Proposals in Cornwall include cutting social worker jobs, despite both children’s and adult care services facing a surge in cases
Jayne Kirkham, a Labour member of Conservative-controlled Cornwall council, is angry that the county has been “short-changed by the government”. Cornwall is one of the poorest regions in Europe and before Brexit was a beneficiary of EU social funds. It had been due £100m a year over the next seven years from Brussels.
Having originally promised to replace the EU money lost to councils, the government instead opted to distribute cash through a new shared prosperity fund to “reduce inequalities between communities”. Cornwall has so far secured just £1m from this.
Capital funds for building roads and hospitals don’t, however, pay public sector wages. Before next April, Cornwall council plans to cut 410 posts, about 10% of all council jobs, as part of a draft scheme to close a £55m gap in the 2022-23 annual budget. Councillors will consider the plan at a meeting this week.
The Conservatives swept to power in Truro at elections in May this year after all six of Cornwall’s Westminster constituencies went blue on the coat-tails of Boris Johnson’s 2019 victory.
Kirkham says a mix of service reductions – including the closure of four swimming pools – a 3% council tax rise and a drive to outsource more operations to the private sector and charities will prove damaging.
“There simply needs to be more government money,” she says. “A 1% increase in council tax raises only £3m in Cornwall, so it is hard to see how the council can avoid increasing it by as much as it is allowed.”
Proposals include cutting social worker jobs, despite Cornwall’s new administration admitting that both children’s and adult care services face a surge in cases.
A report by the Institute for Fiscal Studies earlier this year showed that local authorities were the biggest losers from government austerity measures, suffering budget cuts between 2010 and 2020 of 40% once inflation was taken into account.
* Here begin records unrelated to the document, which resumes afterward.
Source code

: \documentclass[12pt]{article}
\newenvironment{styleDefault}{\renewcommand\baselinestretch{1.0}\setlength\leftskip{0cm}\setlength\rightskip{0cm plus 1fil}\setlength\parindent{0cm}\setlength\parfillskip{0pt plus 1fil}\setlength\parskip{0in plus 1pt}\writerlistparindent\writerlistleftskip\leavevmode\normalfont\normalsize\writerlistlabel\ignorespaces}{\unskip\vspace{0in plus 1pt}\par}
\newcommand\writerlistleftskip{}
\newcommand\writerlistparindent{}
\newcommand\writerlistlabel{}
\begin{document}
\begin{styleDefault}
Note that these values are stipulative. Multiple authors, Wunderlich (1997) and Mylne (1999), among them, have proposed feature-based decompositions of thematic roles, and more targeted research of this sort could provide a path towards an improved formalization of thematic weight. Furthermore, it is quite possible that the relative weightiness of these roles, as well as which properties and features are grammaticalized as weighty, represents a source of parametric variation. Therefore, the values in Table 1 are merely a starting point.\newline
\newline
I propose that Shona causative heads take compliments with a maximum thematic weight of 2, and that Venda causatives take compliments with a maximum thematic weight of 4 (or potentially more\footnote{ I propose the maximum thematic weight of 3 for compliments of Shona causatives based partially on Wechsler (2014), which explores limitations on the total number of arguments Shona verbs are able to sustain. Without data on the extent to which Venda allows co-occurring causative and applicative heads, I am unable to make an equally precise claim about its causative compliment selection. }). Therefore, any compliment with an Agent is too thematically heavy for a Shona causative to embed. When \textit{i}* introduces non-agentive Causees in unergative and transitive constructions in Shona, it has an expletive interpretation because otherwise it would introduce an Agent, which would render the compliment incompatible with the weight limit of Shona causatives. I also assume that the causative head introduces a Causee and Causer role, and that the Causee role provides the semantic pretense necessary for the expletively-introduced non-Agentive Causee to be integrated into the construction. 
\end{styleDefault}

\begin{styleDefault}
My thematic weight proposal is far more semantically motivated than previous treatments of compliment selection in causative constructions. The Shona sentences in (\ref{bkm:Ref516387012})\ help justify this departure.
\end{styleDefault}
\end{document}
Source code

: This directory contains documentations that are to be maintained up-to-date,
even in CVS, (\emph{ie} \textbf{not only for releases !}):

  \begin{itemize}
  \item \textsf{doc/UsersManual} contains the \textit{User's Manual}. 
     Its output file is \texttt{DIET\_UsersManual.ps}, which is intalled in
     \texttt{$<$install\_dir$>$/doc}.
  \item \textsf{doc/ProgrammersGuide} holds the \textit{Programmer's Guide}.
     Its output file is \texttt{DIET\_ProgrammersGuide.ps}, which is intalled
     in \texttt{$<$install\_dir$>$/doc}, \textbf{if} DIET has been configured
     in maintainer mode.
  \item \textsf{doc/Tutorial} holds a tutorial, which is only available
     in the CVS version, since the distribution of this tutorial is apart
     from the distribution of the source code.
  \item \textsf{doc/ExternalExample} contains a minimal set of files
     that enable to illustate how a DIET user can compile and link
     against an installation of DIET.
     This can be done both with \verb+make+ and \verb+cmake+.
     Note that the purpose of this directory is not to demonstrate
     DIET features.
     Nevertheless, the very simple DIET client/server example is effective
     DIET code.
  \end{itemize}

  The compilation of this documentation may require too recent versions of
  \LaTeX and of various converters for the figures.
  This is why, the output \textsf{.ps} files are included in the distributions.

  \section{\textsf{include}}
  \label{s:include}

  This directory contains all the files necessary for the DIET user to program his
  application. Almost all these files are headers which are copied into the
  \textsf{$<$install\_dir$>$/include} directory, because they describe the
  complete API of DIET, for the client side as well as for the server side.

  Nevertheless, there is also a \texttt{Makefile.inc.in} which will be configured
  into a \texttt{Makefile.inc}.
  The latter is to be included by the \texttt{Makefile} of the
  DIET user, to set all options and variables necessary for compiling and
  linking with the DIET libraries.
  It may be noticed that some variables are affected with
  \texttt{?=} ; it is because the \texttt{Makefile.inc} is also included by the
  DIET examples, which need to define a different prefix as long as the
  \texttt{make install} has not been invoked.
Corbett, who represents a Liverpool ward that ranks among the most deprived in the country, says that for her city those measures amounted to £450m in lost income. Now it “lives on central government handouts” that last a few months before they run out.
“When you find out in October that £6m is available to support the most vulnerable through the winter – and the money was only signed off a fortnight ago, yet must all be spent by March 2022 – you can see how difficult it is to plan and deliver services at the moment.”
Any improvements can only follow planning, and that is difficult when the government has yet to make its mind up on several important questions: the proportion of business rates that councils will be able to keep; how the system for funding local government will be agreed; and the results of a fair funding review.
The DLUHC said councils had benefited from more than £12bn over the past 18 months, “with more than £6bn available to spend as they see fit”. It added: “We have been clear that councils must not put taxpayers’ money at excessive risk and that local people will continue to have the final say on council tax, with the ability to veto excessive rises.”
Bristol is regarded as one of the Britain’s most desirable cities, and its population is increasing. But several districts inside the city boundaries rank among the poorest in the country, with a high proportion of families that need council services.
“We get lumped into the wealthier south of the country, which means Bristol’s specific issues go unrecognised,” says deputy mayor Cheney.
He has selected nine out of 47 high streets and parades of shops for financial support, to prevent a collapse in the number of retailers. But his capacity to do any more is constrained while business tax revenues are down and the government postpones giving details of how any extra funds will be distributed.
“We want to consult over the choices we will need to make,” he adds, “but that’s not possible, not when so much is undecided.”